Publié en mars 2022, l’ouvrage ne peut être plus dans l’ère du temps. Le Covid y est un personnage à part entière. À l’heure où la dame âgée est placée dans une maison de repos, à l’été 2020, les restrictions sanitaires imposées par le gouvernement l’emprisonnent et la séparent de sa famille. Un quotidien banal est peint comme une aberration, entre les visites trop courtes, les services médicaux défectueux et les confinements extrêmes que nos aînés ont subis.

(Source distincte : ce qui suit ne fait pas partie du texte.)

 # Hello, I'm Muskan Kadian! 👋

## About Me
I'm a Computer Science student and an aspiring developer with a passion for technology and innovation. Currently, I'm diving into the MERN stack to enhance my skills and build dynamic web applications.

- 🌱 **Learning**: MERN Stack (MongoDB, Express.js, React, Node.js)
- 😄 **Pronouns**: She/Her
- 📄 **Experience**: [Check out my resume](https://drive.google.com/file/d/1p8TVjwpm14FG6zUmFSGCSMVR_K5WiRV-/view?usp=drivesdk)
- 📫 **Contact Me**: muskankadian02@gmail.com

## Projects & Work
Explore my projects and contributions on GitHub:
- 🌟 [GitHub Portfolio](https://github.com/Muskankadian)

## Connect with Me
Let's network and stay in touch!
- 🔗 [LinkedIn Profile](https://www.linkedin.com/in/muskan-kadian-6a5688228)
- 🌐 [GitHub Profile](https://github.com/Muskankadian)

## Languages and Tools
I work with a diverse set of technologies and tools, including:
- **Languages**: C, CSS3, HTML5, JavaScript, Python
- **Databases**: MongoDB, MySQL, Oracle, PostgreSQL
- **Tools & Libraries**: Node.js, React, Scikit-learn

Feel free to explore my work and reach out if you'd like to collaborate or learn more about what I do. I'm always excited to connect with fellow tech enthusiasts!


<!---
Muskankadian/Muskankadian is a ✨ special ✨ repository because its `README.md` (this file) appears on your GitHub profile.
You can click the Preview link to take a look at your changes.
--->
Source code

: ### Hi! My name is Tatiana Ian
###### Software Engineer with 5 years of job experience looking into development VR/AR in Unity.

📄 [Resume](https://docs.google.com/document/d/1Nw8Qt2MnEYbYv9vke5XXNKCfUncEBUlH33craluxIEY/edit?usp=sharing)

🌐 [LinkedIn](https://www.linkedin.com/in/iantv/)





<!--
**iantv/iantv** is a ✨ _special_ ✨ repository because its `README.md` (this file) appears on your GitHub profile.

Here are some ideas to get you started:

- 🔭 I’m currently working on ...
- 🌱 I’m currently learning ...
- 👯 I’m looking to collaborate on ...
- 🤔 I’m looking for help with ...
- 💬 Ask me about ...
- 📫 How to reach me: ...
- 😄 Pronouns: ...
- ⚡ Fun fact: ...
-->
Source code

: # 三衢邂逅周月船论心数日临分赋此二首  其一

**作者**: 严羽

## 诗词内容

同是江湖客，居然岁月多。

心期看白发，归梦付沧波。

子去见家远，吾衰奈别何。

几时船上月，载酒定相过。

Pendant des années ma mère s’est portée, dans la maison de repos et de soins la plus proche, au chevet de personnes plus mal en point qu’elle, pour de petits moments de conversation. Bénévole stakhanoviste, elle fait le compte : parmi les vieux dont elle adoucissait le séjour, quarante, déjà, sont morts.

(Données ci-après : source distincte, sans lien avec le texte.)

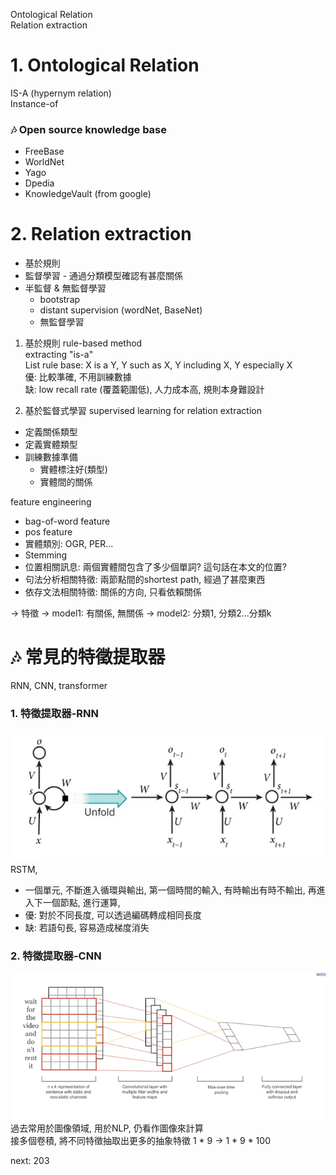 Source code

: 

Ontological Relation    
Relation extraction     


# 1. Ontological Relation      

IS-A (hypernym relation)        
Instance-of     

### :notes: Open source knowledge base      
* FreeBase      
* WorldNet      
* Yago      
* Dpedia        
* KnowledgeVault (from google)        

# 2. Relation extraction   
* 基於規則        
* 監督學習 - 通過分類模型確認有甚麼關係          
* 半監督 & 無監督學習   
    * bootstrap     
    * distant supervision (wordNet, BaseNet)  
    * 無監督學習    

1. 基於規則 rule-based method           
extracting "is-a"       
List rule base: X is a Y, Y such as X, Y including X, Y especially X     
優: 比較準確, 不用訓練數據      
缺: low recall rate (覆蓋範圍低), 人力成本高, 規則本身難設計             

2. 基於監督式學習 supervised learning for relation extraction       
- 定義關係類型      
- 定義實體類型      
- 訓練數據準備      
    - 實體標注好(類型)      
    - 實體間的關係      

feature engineering     
- bag-of-word feature       
- pos feature       
- 實體類別: OGR, PER...     
- Stemming      
- 位置相關訊息: 兩個實體間包含了多少個單詞? 這句話在本文的位置?              
- 句法分析相關特徵: 兩節點間的shortest path, 經過了甚麼東西           
- 依存文法相關特徵: 關係的方向, 只看依賴關係          

-> 特徵 -> model1: 有關係, 無關係 -> model2: 分類1, 分類2...分類k     

# :notes: 常見的特徵提取器      
RNN, CNN, transformer       

### 1. 特徵提取器-RNN   
![](image1.png)     
RSTM,       
* 一個單元, 不斷進入循環與輸出, 第一個時間的輸入, 有時輸出有時不輸出, 再進入下一個節點, 進行運算, 
* 優: 對於不同長度, 可以透過編碼轉成相同長度      
* 缺: 若語句長, 容易造成梯度消失    

### 2. 特徵提取器-CNN  
![](image2.png)     
過去常用於圖像領域, 用於NLP, 仍看作圖像來計算       
接多個卷積, 將不同特徵抽取出更多的抽象特徵
1 * 9 -> 1 * 9 * 100


next: 203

Un thème plus dissimulé : le féminisme. Deux femmes se battant pour la vie. L’une pour l’autre, et l’autre pour la sienne. Mais cette vie ne fut pas de tout repos, à l’époque des carcans sociétaux qui catégorisaient, plus qu’aujourd’hui, les genres. Caroline Lamarche, féministe dans l’âme, confronte sa vision de la femme à celle de sa mère : une vieille désinvolte qui accepte les discriminations dont elle souffrait et dont elle souffre jusqu’à son dernier souffle.
Qu’un homme trompe sa femme, c’est normal, ils ont d’autres besoins que nous. Qu’une femme le fasse, c’est dégoûtant.
Enfin, l’analyse scrupuleuse de sa relation avec sa mère confirme la réputation de Caroline Lamarche. Elle explore silencieusement les émotions des personnages et leurs complexités, l’amour et la fatigue mélangés, la retenue et la haine embrouillées. Elle décrit des situations que nous avons tous vécues, de près ou de loin, intensément ou non, chez nous ou chez les autres.
- Si tu ne veux rien faire, il est inutile de te plaindre.
Ma mère finit son assiette en ruminant mon impertinence. Elle la rumine encore tandis que je recharge le poêle en bûches débitées par mon frère et rapportées du bois dans son fameux tracteur. Puis, profitant de mon mutisme, elle lâche :
- De toute façon, après ma mort, ta sœur s’occupera bien mieux de tout ça que toi.